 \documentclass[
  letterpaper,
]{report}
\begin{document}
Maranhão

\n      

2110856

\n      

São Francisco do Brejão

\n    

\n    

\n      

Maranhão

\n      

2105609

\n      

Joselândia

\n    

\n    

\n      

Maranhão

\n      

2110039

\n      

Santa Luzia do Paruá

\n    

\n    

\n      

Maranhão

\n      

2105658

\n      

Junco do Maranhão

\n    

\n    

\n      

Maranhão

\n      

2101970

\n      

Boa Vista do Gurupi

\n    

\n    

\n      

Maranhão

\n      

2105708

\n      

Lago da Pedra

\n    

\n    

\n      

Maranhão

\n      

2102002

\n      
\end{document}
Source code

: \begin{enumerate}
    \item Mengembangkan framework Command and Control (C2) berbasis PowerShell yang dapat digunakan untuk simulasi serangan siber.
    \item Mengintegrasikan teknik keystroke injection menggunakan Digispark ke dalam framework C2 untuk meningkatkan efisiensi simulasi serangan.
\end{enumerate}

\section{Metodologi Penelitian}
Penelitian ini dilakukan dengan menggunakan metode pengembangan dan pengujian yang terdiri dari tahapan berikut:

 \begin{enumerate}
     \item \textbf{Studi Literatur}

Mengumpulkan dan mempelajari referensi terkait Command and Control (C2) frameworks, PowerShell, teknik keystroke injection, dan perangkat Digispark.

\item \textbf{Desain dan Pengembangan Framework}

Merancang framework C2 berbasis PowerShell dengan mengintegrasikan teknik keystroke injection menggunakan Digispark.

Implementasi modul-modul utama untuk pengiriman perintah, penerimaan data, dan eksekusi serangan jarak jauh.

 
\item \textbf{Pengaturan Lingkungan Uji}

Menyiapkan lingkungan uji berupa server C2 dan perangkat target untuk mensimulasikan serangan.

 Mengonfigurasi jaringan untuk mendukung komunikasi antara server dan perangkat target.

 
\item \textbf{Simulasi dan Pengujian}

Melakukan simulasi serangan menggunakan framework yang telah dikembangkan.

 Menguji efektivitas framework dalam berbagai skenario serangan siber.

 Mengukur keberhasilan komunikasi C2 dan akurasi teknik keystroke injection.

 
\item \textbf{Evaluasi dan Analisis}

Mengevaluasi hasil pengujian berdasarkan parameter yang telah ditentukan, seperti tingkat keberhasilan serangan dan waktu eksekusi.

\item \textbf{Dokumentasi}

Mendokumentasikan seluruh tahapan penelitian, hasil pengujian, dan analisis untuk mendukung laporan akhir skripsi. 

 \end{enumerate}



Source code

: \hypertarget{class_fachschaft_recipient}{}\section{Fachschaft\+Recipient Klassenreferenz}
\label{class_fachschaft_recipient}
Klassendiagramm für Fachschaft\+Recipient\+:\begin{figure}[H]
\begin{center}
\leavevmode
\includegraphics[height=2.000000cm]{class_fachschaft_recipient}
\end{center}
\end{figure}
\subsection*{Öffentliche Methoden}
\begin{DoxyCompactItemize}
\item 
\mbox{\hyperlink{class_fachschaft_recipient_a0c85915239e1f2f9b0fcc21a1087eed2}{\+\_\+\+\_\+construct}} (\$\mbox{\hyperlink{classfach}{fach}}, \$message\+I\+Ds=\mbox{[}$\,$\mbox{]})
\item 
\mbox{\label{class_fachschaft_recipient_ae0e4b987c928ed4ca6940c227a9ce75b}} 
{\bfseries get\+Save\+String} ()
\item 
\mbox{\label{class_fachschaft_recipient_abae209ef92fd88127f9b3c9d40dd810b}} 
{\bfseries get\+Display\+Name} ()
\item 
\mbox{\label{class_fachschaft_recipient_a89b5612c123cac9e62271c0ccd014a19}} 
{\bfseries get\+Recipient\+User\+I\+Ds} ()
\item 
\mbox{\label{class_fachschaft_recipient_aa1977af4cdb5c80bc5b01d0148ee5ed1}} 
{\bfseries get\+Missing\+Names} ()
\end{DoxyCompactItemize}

***

### Brief
All of the material must appear again, exactly as given.

### Exercise output
 \documentclass[
  letterpaper,
]{report}
\begin{document}
Maranhão

\n      

2110856

\n      

São Francisco do Brejão

\n    

\n    

\n      

Maranhão

\n      

2105609

\n      

Joselândia

\n    

\n    

\n      

Maranhão

\n      

2110039

\n      

Santa Luzia do Paruá

\n    

\n    

\n      

Maranhão

\n      

2105658

\n      

Junco do Maranhão

\n    

\n    

\n      

Maranhão

\n      

2101970

\n      

Boa Vista do Gurupi

\n    

\n    

\n      

Maranhão

\n      

2105708

\n      

Lago da Pedra

\n    

\n    

\n      

Maranhão

\n      

2102002

\n      
\end{document}
Source code

: \begin{enumerate}
    \item Mengembangkan framework Command and Control (C2) berbasis PowerShell yang dapat digunakan untuk simulasi serangan siber.
    \item Mengintegrasikan teknik keystroke injection menggunakan Digispark ke dalam framework C2 untuk meningkatkan efisiensi simulasi serangan.
\end{enumerate}

\section{Metodologi Penelitian}
Penelitian ini dilakukan dengan menggunakan metode pengembangan dan pengujian yang terdiri dari tahapan berikut:

 \begin{enumerate}
     \item \textbf{Studi Literatur}

Mengumpulkan dan mempelajari referensi terkait Command and Control (C2) frameworks, PowerShell, teknik keystroke injection, dan perangkat Digispark.

\item \textbf{Desain dan Pengembangan Framework}

Merancang framework C2 berbasis PowerShell dengan mengintegrasikan teknik keystroke injection menggunakan Digispark.

Implementasi modul-modul utama untuk pengiriman perintah, penerimaan data, dan eksekusi serangan jarak jauh.

 
\item \textbf{Pengaturan Lingkungan Uji}

Menyiapkan lingkungan uji berupa server C2 dan perangkat target untuk mensimulasikan serangan.

 Mengonfigurasi jaringan untuk mendukung komunikasi antara server dan perangkat target.

 
\item \textbf{Simulasi dan Pengujian}

Melakukan simulasi serangan menggunakan framework yang telah dikembangkan.

 Menguji efektivitas framework dalam berbagai skenario serangan siber.

 Mengukur keberhasilan komunikasi C2 dan akurasi teknik keystroke injection.

 
\item \textbf{Evaluasi dan Analisis}

Mengevaluasi hasil pengujian berdasarkan parameter yang telah ditentukan, seperti tingkat keberhasilan serangan dan waktu eksekusi.

\item \textbf{Dokumentasi}

Mendokumentasikan seluruh tahapan penelitian, hasil pengujian, dan analisis untuk mendukung laporan akhir skripsi. 

 \end{enumerate}



Source code

: \hypertarget{class_fachschaft_recipient}{}\section{Fachschaft\+Recipient Klassenreferenz}
\label{class_fachschaft_recipient}
Klassendiagramm für Fachschaft\+Recipient\+:\begin{figure}[H]
\begin{center}
\leavevmode
\includegraphics[height=2.000000cm]{class_fachschaft_recipient}
\end{center}
\end{figure}
\subsection*{Öffentliche Methoden}
\begin{DoxyCompactItemize}
\item 
\mbox{\hyperlink{class_fachschaft_recipient_a0c85915239e1f2f9b0fcc21a1087eed2}{\+\_\+\+\_\+construct}} (\$\mbox{\hyperlink{classfach}{fach}}, \$message\+I\+Ds=\mbox{[}$\,$\mbox{]})
\item 
\mbox{\label{class_fachschaft_recipient_ae0e4b987c928ed4ca6940c227a9ce75b}} 
{\bfseries get\+Save\+String} ()
\item 
\mbox{\label{class_fachschaft_recipient_abae209ef92fd88127f9b3c9d40dd810b}} 
{\bfseries get\+Display\+Name} ()
\item 
\mbox{\label{class_fachschaft_recipient_a89b5612c123cac9e62271c0ccd014a19}} 
{\bfseries get\+Recipient\+User\+I\+Ds} ()
\item 
\mbox{\label{class_fachschaft_recipient_aa1977af4cdb5c80bc5b01d0148ee5ed1}} 
{\bfseries get\+Missing\+Names} ()
\end{DoxyCompactItemize}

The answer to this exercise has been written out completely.